Des gestes éco-citoyens

  A hauteur du canal IV qui longe les communes de Fass, Gueule Tapée, Colobane, sont installés trois PRN destinés à recueillir les déchets solides. C’est un ouf de soulagement pour les riverains. C’est le cas d’Alpha Diallo, agent immobilier. Pour lui, cette politique de proximité initiée par l’UCG, a contribué positivement à l’amélioration de leur cadre de vie. « J’ai noté un changement de comportement chez les populations qui préfèrent maintenant mettre les déchets dans les bacs à ordures plutôt que de les jeter dans le canal », avance Alpha Diallo, qui tout au long de la discussion a continué à fumer sa cigarette. Il espère tout de même qu’avec cette nouvelle donne son commerce va fleurir de nouveau car, dit-il, « avant, les locataires déploraient l’odeur nauséabonde que dégageait le canal IV, certains même quittaient leur lieu de résidence pour aller louer ailleurs où ils peuvent vivre  sainement».

  Des bacs à ordures qui déversent leur trop plein sur le sol, c’est le spectacle auquel on assiste au Jet d’eau, à l’absence des assistants de propreté. Une situation qui plonge cette partie de la capitale dans un état hideux. De l’avis de  Bara Samb, étudiant  en master 1 à la Faculté des Sciences et Techniques (FST), rencontré au rond-point de la Cité des eaux, il faut des spots de sensibilisation pour faire adhérer davantage la population dans la gestion de proximité des ordures ménagères avec le programme Sénégal Zéro déchets. Un appel qui colle bien avec le slogan véhiculé sur les affiches de l’UCG via ces différents moyens de transports : « Les ordures c’est pour moi ! »
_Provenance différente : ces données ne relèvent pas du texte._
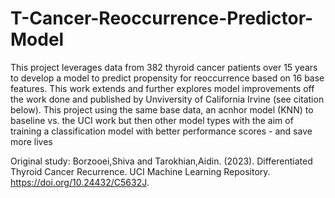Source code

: # T-Cancer-Reoccurrence-Predictor-Model
This project leverages data from 382 thyroid cancer patients over 15 years to develop a model to predict propensity for reoccurrence based on 16 base features.  This work extends and further explores model improvements off the work done and published by Unviversity of California Irvine (see citation below).  This project using the same base data, an acnhor model (KNN) to baseline vs. the UCI work but then  other model types with the aim of training a classification model with better performance scores - and save more lives

Original study: Borzooei,Shiva and Tarokhian,Aidin. (2023). Differentiated Thyroid Cancer Recurrence. UCI Machine Learning Repository. https://doi.org/10.24432/C5632J.

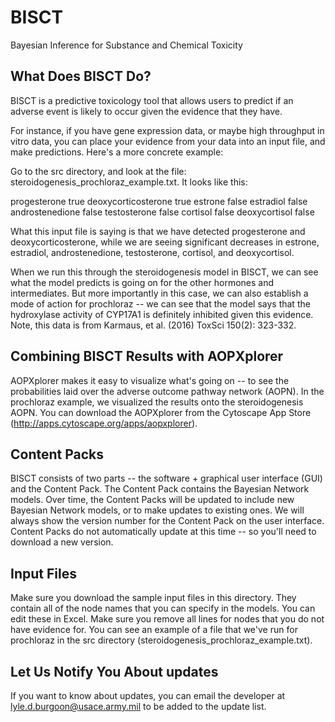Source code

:# BISCT

Bayesian Inference for Substance and Chemical Toxicity

## What Does BISCT Do?

BISCT is a predictive toxicology tool that allows users to predict if an adverse event is likely to occur given the evidence that they have.

For instance, if you have gene expression data, or maybe high throughput in vitro data, you can place your evidence from your data into an input file, and make predictions. Here's a more concrete example:

Go to the src directory, and look at the file: steroidogenesis_prochloraz_example.txt. It looks like this:

progesterone	true
deoxycorticosterone	true
estrone	false
estradiol	false
androstenedione	false
testosterone	false
cortisol	false
deoxycortisol	false


What this input file is saying is that we have detected progesterone and deoxycorticosterone, while we are seeing significant decreases in estrone, estradiol, androstenedione, testosterone, cortisol, and deoxycortisol.

When we run this through the steroidogenesis model in BISCT, we can see what the model predicts is going on for the other hormones and intermediates. But more importantly in this case, we can also establish a mode of action for prochloraz -- we can see that the model says that the hydroxylase activity of CYP17A1 is definitely inhibited given this evidence. Note, this data is from Karmaus, et al. (2016) ToxSci 150(2): 323-332.

## Combining BISCT Results with AOPXplorer

AOPXplorer makes it easy to visualize what's going on -- to see the probabilities laid over the adverse outcome pathway network (AOPN). In the prochloraz example, we visualized the results onto the steroidogenesis AOPN. You can download the AOPXplorer from the Cytoscape App Store (http://apps.cytoscape.org/apps/aopxplorer).

## Content Packs

BISCT consists of two parts -- the software + graphical user interface (GUI) and the Content Pack. The Content Pack contains the Bayesian Network models. Over time, the Content Packs will be updated to include new Bayesian Network models, or to make updates to existing ones. We will always show the version number for the Content Pack on the user interface. Content Packs do not automatically update at this time -- so you'll need to download a new version.

## Input Files

Make sure you download the sample input files in this directory. They contain all of the node names that you can specify in the models. You can edit these in Excel. Make sure you remove all lines for nodes that you do not have evidence for. You can see an example of a file that we've run for prochloraz in the src directory (steroidogenesis_prochloraz_example.txt).

## Let Us Notify You About updates

If you want to know about updates, you can email the developer at lyle.d.burgoon@usace.army.mil to be added to the update list.
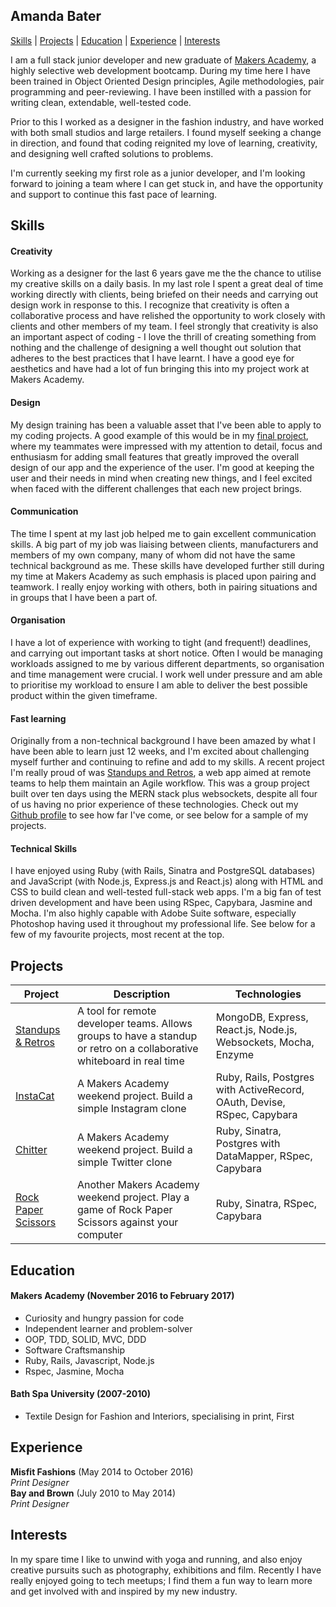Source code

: ## Amanda Bater
[Skills](#skills) | [Projects](#projects) | [Education](#education) | [Experience](#experience) | [Interests](#interests)

I am a full stack junior developer and new graduate of [Makers Academy](http://makersacademy.com), a highly selective web development bootcamp. During my time here I have been trained in Object Oriented Design principles, Agile methodologies, pair programming and peer-reviewing. I have been instilled with a passion for writing clean, extendable, well-tested code.

Prior to this I worked as a designer in the fashion industry, and have worked with both small studios and large retailers. I found myself seeking a change in direction, and found that coding reignited my love of learning, creativity, and designing well crafted solutions to problems.

I'm currently seeking my first role as a junior developer, and I'm looking forward to joining a team where I can get stuck in, and have the opportunity and support to continue this fast pace of learning.

## Skills

#### Creativity

Working as a designer for the last 6 years gave me the the chance to utilise my creative skills on a daily basis. In my last role I spent a great deal of time working directly with clients, being briefed on their needs and carrying out design work in response to this. I recognize that creativity is often a collaborative process and have relished the opportunity to work closely with clients and other members of my team. I feel strongly that creativity is also an important aspect of coding - I love the thrill of creating something from nothing and the challenge of designing a well thought out solution that adheres to the best practices that I have learnt. I have a good eye for aesthetics and have had a lot of fun bringing this into my project work at Makers Academy.

#### Design

My design training has been a valuable asset that I've been able to apply to my coding projects. A good example of this would be in my [final project](http://standupsandretros.herokuapp.com/), where my teammates were impressed with my attention to detail, focus and enthusiasm for adding small features that greatly improved the overall design of our app and the experience of the user. I'm good at keeping the user and their needs in mind when creating new things, and I feel excited when faced with the different challenges that each new project brings.


#### Communication

The time I spent at my last job helped me to gain excellent communication skills. A big part of my job was liaising between clients, manufacturers and members of my own company, many of whom did not have the same technical background as me. These skills have developed further still during my time at Makers Academy as such emphasis is placed upon pairing and teamwork. I really enjoy working with others, both in pairing situations and in groups that I have been a part of.

#### Organisation

I have a lot of experience with working to tight (and frequent!) deadlines, and carrying out important tasks at short notice. Often I would be managing workloads assigned to me by various different departments, so organisation and time management were crucial. I work well under pressure and am able to prioritise my workload to ensure I am able to deliver the best possible product within the given timeframe.

#### Fast learning

Originally from a non-technical background I have been amazed by what I have been able to learn just 12 weeks, and I'm excited about challenging myself further and continuing to refine and add to my skills. A recent project I'm really proud of was [Standups and Retros](https://github.com/ajbater/makers-standups-retros), a web app aimed at remote teams to help them maintain an Agile workflow. This was a group project built over ten days using the MERN stack plus websockets, despite all four of us having no prior experience of these technologies. Check out my [Github profile](https://github.com/ajbater) to see how far I've come, or see below for a sample of my projects.

#### Technical Skills

I have enjoyed using Ruby (with Rails, Sinatra and PostgreSQL databases) and JavaScript (with Node.js, Express.js and React.js) along with HTML and CSS to build clean and well-tested full-stack web apps. I'm a big fan of test driven development and have been using RSpec, Capybara, Jasmine and Mocha. I'm also highly capable with Adobe Suite software, especially Photoshop having used it throughout my professional life. See below for a few of my favourite projects, most recent at the top.

## Projects

| Project   | Description | Technologies |
|---        |---         |---           |
| [Standups & Retros](https://github.com/ajbater/makers-standups-retros) | A tool for remote developer teams. Allows groups to have a standup or retro on a collaborative whiteboard in real time | MongoDB, Express, React.js, Node.js, Websockets, Mocha, Enzyme |
|[InstaCat](https://github.com/ajbater/instagram-challenge)| A Makers Academy weekend project. Build a simple Instagram clone | Ruby, Rails, Postgres with ActiveRecord, OAuth, Devise, RSpec, Capybara|
| [Chitter](https://github.com/ajbater/chitter-challenge) | A Makers Academy weekend project. Build a simple Twitter clone | Ruby, Sinatra, Postgres with DataMapper, RSpec, Capybara |
| [Rock Paper Scissors](https://github.com/ajbater/rps-challenge) | Another Makers Academy weekend project. Play a game of Rock Paper Scissors against your computer | Ruby, Sinatra, RSpec, Capybara |

## Education

#### Makers Academy (November 2016 to February 2017)

- Curiosity and hungry passion for code
- Independent learner and problem-solver
- OOP, TDD, SOLID, MVC, DDD
- Software Craftsmanship
- Ruby, Rails, Javascript, Node.js
- Rspec, Jasmine, Mocha

#### Bath Spa University (2007-2010)

- Textile Design for Fashion and Interiors, specialising in print, First

## Experience

**Misfit Fashions** (May 2014 to October 2016)    
*Print Designer*  
**Bay and Brown** (July 2010 to May 2014)   
*Print Designer*

## Interests

In my spare time I like to unwind with yoga and running, and also enjoy creative pursuits such as photography, exhibitions and film. Recently I have really enjoyed going to tech meetups; I find them a fun way to learn more and get involved with and inspired by my new industry.
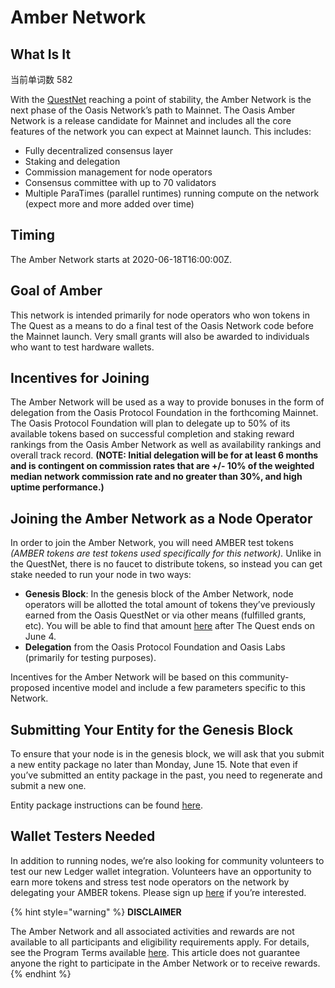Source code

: # Amber Network

## What Is It

当前单词数 582

With the [QuestNet](../quest-network/) reaching a point of stability, the Amber Network is the next phase of the Oasis Network’s path to Mainnet. The Oasis Amber Network is a release candidate for Mainnet and includes all the core features of the network you can expect at Mainnet launch. This includes:

* Fully decentralized consensus layer
* Staking and delegation
* Commission management for node operators
* Consensus committee with up to 70 validators
* Multiple ParaTimes \(parallel runtimes\) running compute on the network \(expect more and more added over time\)

## Timing

The Amber Network starts at 2020-06-18T16:00:00Z.

## Goal of Amber

This network is intended primarily for node operators who won tokens in The Quest as a means to do a final test of the Oasis Network code before the Mainnet launch. Very small grants will also be awarded to individuals who want to test hardware wallets.

## Incentives for Joining

The Amber Network will be used as a way to provide bonuses in the form of delegation from the Oasis Protocol Foundation in the forthcoming Mainnet. The Oasis Protocol Foundation will plan to delegate up to 50% of its available tokens based on successful completion and staking reward rankings from the Oasis Amber Network as well as availability rankings and overall track record. **\(NOTE: Initial delegation will be for at least 6 months and is contingent on commission rates that are +/- 10% of the weighted median network commission rate and no greater than 30%, and high uptime performance.\)**

## Joining the Amber Network as a Node Operator

In order to join the Amber Network, you will need AMBER test tokens _\(AMBER tokens are test tokens used specifically for this network\)._ Unlike in the QuestNet, there is no faucet to distribute tokens, so instead you can get stake needed to run your node in two ways:

* **Genesis Block**: In the genesis block of the Amber Network, node operators will be allotted the total amount of tokens they’ve previously earned from the Oasis QuestNet or via other means \(fulfilled grants, etc\). You will be able to find that amount [here](https://docs.google.com/spreadsheets/d/1oHsCC31MW8KuN4eIY_YRD2y8baGewtIC3okYT4H9TGk/edit?usp=sharing) after The Quest ends on June 4.
* **Delegation** from the Oasis Protocol Foundation and Oasis Labs \(primarily for testing purposes\).

Incentives for the Amber Network will be based on this community-proposed incentive model and include a few parameters specific to this Network.

## Submitting Your Entity for the Genesis Block

To ensure that your node is in the genesis block, we will ask that you submit a new entity package no later than Monday, June 15. Note that even if you’ve submitted an entity package in the past, you need to regenerate and submit a new one.

Entity package instructions can be found [here](../../operator-docs/creating-an-entity-package.md).

## Wallet Testers Needed

In addition to running nodes, we’re also looking for community volunteers to test our new Ledger wallet integration. Volunteers have an opportunity to earn more tokens and stress test node operators on the network by delegating your AMBER tokens. Please sign up [here](https://oasisfoundation.typeform.com/to/w3y3qI) if you’re interested.

{% hint style="warning" %}
**DISCLAIMER**

The Amber Network and all associated activities and rewards are not available to all participants and eligibility requirements apply. For details, see the Program Terms available [here](https://docsend.com/view/zv5cfia). This article does not guarantee anyone the right to participate in the Amber Network or to receive rewards.
{% endhint %}

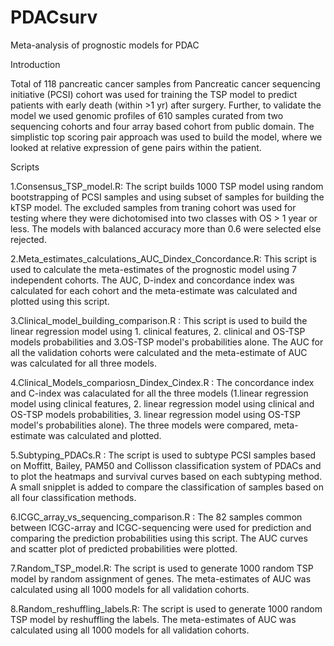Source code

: # PDACsurv
Meta-analysis of prognostic models for PDAC

Introduction

Total of 118 pancreatic cancer samples from Pancreatic cancer sequencing initiative (PCSI) cohort was used for training the TSP model to predict patients with early death (within >1 yr) after surgery. Further, to validate the model we used genomic profiles of 610 samples curated from two sequencing cohorts and four array based cohort from public domain. The simplistic top scoring pair approach was used to build the model, where we looked at relative expression of gene pairs within the patient. 

Scripts

1.Consensus_TSP_model.R: The script builds 1000 TSP model using random bootstrapping of PCSI samples and using subset of samples for building the kTSP model. The excluded samples from traning cohort was used for testing where they were dichotomised into two classes with OS > 1 year or less. The models with balanced accuracy more than 0.6 were selected else rejected. 

2.Meta_estimates_calculations_AUC_Dindex_Concordance.R: This script is used to calculate the meta-estimates of the prognostic model using 7 independent cohorts. The AUC, D-index and concordance index was calculated for each cohort and the meta-estimate was calculated and plotted using this script.

3.Clinical_model_building_comparison.R : This script is used to build the linear regression model using 1. clinical features, 2. clinical and OS-TSP models probabilities and 3.OS-TSP model's probabilities alone. The AUC for all the validation cohorts were calculated and the meta-estimate of AUC was calculated for all three models.

4.Clinical_Models_compariosn_Dindex_Cindex.R : The concordance index and C-index was calaculated for all the three models (1.linear regression model using clinical features, 2. linear regression model using clinical and OS-TSP models probabilities, 3. linear regression model using OS-TSP model's probabilities alone). The three models were compared, meta-estimate was calculated and plotted.

5.Subtyping_PDACs.R : The script is used to subtype PCSI samples based on Moffitt, Bailey, PAM50 and Collisson classification system of PDACs and to plot the heatmaps and survival curves based on each subtyping method. A small snipplet is added to compare the classification of samples based on all four classification methods. 

6.ICGC_array_vs_sequencing_comparison.R : The 82 samples common between ICGC-array and ICGC-sequencing were used for prediction and comparing the prediction probabilities using this script. The AUC curves and scatter plot of predicted probabilities were plotted.

7.Random_TSP_model.R: The script is used to generate 1000 random TSP model by random assignment of genes. The meta-estimates of AUC was calculated using all 1000 models for all validation cohorts.

8.Random_reshuffling_labels.R: The script is used to generate 1000 random TSP model by reshuffling the labels. The meta-estimates of AUC was calculated using all 1000 models for all validation cohorts.


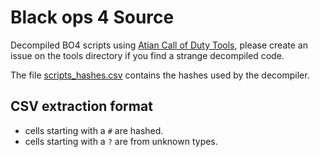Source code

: # Black ops 4 Source

Decompiled BO4 scripts using [Atian Call of Duty Tools](https://github.com/ate47/atian-cod-tools), please create an issue on the tools directory if you find a strange decompiled code.

The file [scripts_hashes.csv](scripts_hashes.csv) contains the hashes used by the decompiler.

## CSV extraction format

- cells starting with a `#` are hashed.
- cells starting with a `?` are from unknown types.
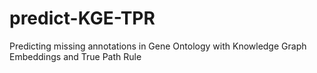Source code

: # predict-KGE-TPR
Predicting missing annotations in Gene Ontology with Knowledge Graph Embeddings and True Path Rule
Un message de sensibilisation qui n’est pas tombé dans l’oreille d’un sourd. S’engager pour un développement durable avec un suivi après la collecte des déchets, c’est le souhait de cette femme de ménage. « Le tri des déchets ménagers pourrait à l’avenir générer de l’emploi», lui explique le technicien de surface. Pour ce dernier, les gestes éco-citoyens contribueront davantage à faire de Dakar une ville propre afin de matérialiser le slogan Sénégal Zéro déchet. 

La collecte des ordures journalières est estimée à 200 tonnes avec une équipe rotative de 265 éléments à Dakar. Avec ce système de travail, l’UCG dans sa politique de renforcement et d’amélioration de la qualité de ses prestations, a décidé, depuis novembre 2020, de mettre en place un nouveau dispositif de collecte et d’évacuation nocturnes des déchets ménagers. La région de Dakar compte 65 PRN fonctionnels : le département de Dakar en compte 37, celui de Rufisque 11, celui de Guédiawaye 10 et celui Pikine 07, détaille le coordonnateur de l’UCG Mass Thiam.